You are browsing a read-only backup copy of Wikitech. The live site can be found at wikitech.wikimedia.org
Analytics/Archive/Hadoop - Logstash
Hadoop consists of several components running on several hosts with several logfiles, some stored inside HDFS. To make this less irritating, we send copies of all log events to a central location: Logstash!
"Logstash" actually consists of three components:
- Ingest: (event stream processor): Logstash
- Storage: Elasticsearch
- Web UI: Kibana
Because LEK is an unpleasant acronym, people refer to this trinity as the "ELK stack", or simply "Logstash".
(Most) Hadoop components use the Log4j java logging framework. To this we add logstash-gelf, a Log4j appender which outputs events over the network in Greylog Extended Log Format (GELF), which is a compressed JSON schema.

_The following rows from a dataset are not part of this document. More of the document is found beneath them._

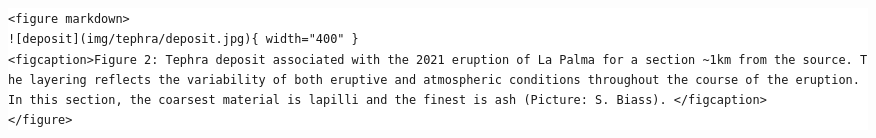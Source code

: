     <figure markdown>
    ![deposit](img/tephra/deposit.jpg){ width="400" }
    <figcaption>Figure 2: Tephra deposit associated with the 2021 eruption of La Palma for a section ~1km from the source. The layering reflects the variability of both eruptive and atmospheric conditions throughout the course of the eruption. In this section, the coarsest material is lapilli and the finest is ash (Picture: S. Biass). </figcaption>
    </figure>
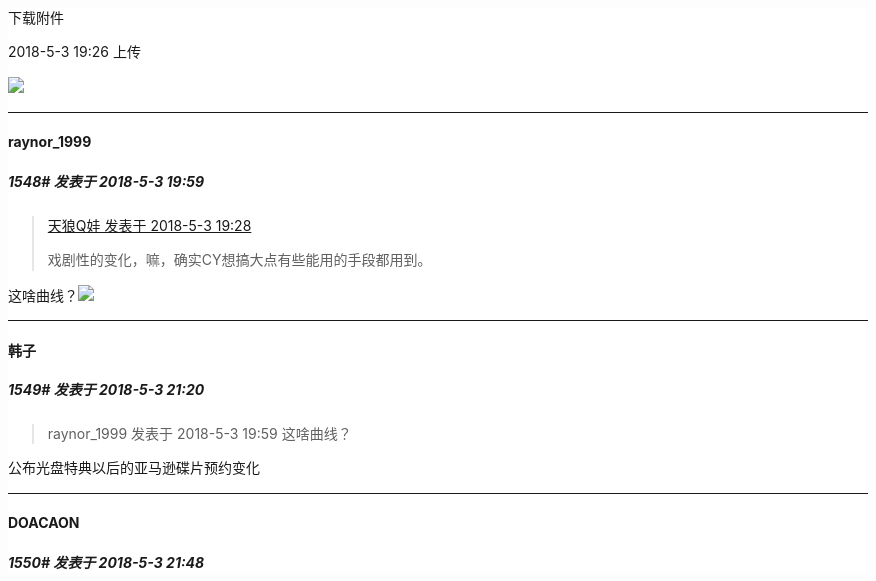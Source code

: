 


下载附件


2018-5-3 19:26 上传









<img src="https://img.saraba1st.com/forum/201805/03/192655ywpbg33h53hhbd9g.jpg" referrerpolicy="no-referrer">












-----

####  raynor_1999  
##### 1548#       发表于 2018-5-3 19:59



<blockquote><a href="httphttps://bbs.saraba1st.com/2b/forum.php?mod=redirect&amp;goto=findpost&amp;pid=39465864&amp;ptid=1590696" target="_blank">天狼Q娃 发表于 2018-5-3 19:28</a>

戏剧性的变化，嘛，确实CY想搞大点有些能用的手段都用到。</blockquote>
这啥曲线？<img src="https://static.saraba1st.com/image/smiley/face2017/112.png" referrerpolicy="no-referrer">







-----

####  韩子  
##### 1549#       发表于 2018-5-3 21:20



<blockquote>raynor_1999 发表于 2018-5-3 19:59
这啥曲线？</blockquote>
公布光盘特典以后的亚马逊碟片预约变化







-----

####  DOACAON  
##### 1550#       发表于 2018-5-3 21:48
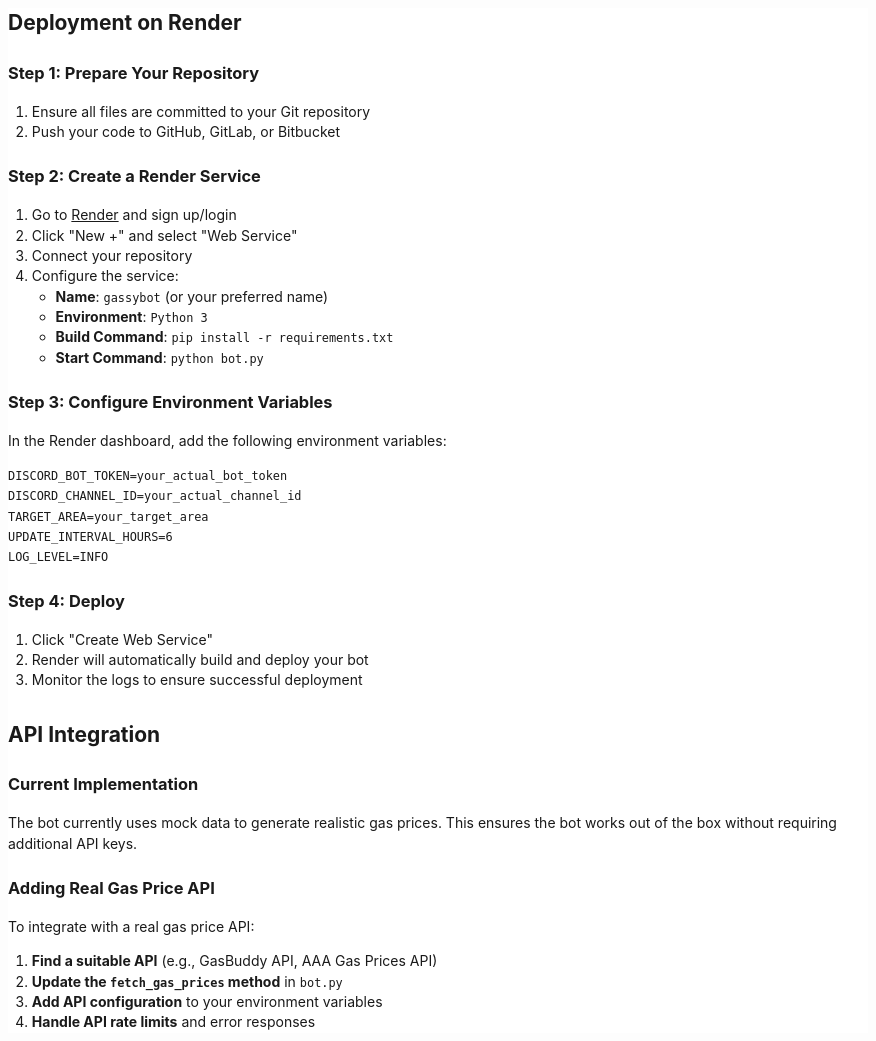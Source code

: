 ## Deployment on Render

### Step 1: Prepare Your Repository

1. Ensure all files are committed to your Git repository
2. Push your code to GitHub, GitLab, or Bitbucket

### Step 2: Create a Render Service

1. Go to [Render](https://render.com) and sign up/login
2. Click "New +" and select "Web Service"
3. Connect your repository
4. Configure the service:
   - **Name**: `gassybot` (or your preferred name)
   - **Environment**: `Python 3`
   - **Build Command**: `pip install -r requirements.txt`
   - **Start Command**: `python bot.py`

### Step 3: Configure Environment Variables

In the Render dashboard, add the following environment variables:

```
DISCORD_BOT_TOKEN=your_actual_bot_token
DISCORD_CHANNEL_ID=your_actual_channel_id
TARGET_AREA=your_target_area
UPDATE_INTERVAL_HOURS=6
LOG_LEVEL=INFO
```

### Step 4: Deploy

1. Click "Create Web Service"
2. Render will automatically build and deploy your bot
3. Monitor the logs to ensure successful deployment

## API Integration

### Current Implementation

The bot currently uses mock data to generate realistic gas prices. This ensures the bot works out of the box without requiring additional API keys.

### Adding Real Gas Price API

To integrate with a real gas price API:

1. **Find a suitable API** (e.g., GasBuddy API, AAA Gas Prices API)
2. **Update the `fetch_gas_prices` method** in `bot.py`
3. **Add API configuration** to your environment variables
4. **Handle API rate limits** and error responses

Logstash: stream processing
Logstash processing occurs in three phases, all configured in /etc/logstash/conf.d/
The Logstash daemon is configured to listen for GELF events (on 12201/UDP). These events have the property "type=gelf". UDP is selected in order to handle input overload without exhausting log server resources: delivery of events is not guaranteed. Logstash can also ingest other event types from the network such as Syslog, Graphite, etc. however for Hadoop we use only GELF input. One advantage of GELF is that, because it is a JSON data type, we get discrete named fields rather than one long line which must be parsed and split.
This is where events are processed. Conditional logic is used with filter plugins like 'grok', 'mutate', and 'prune' to extract values into properties, modify and remove properties, add tags to events, etc. This is the only opportunity to modify events: there is no post-processing.
In this stage the config sends events with the appropriate tag ("es") to Elasticsearch for storage.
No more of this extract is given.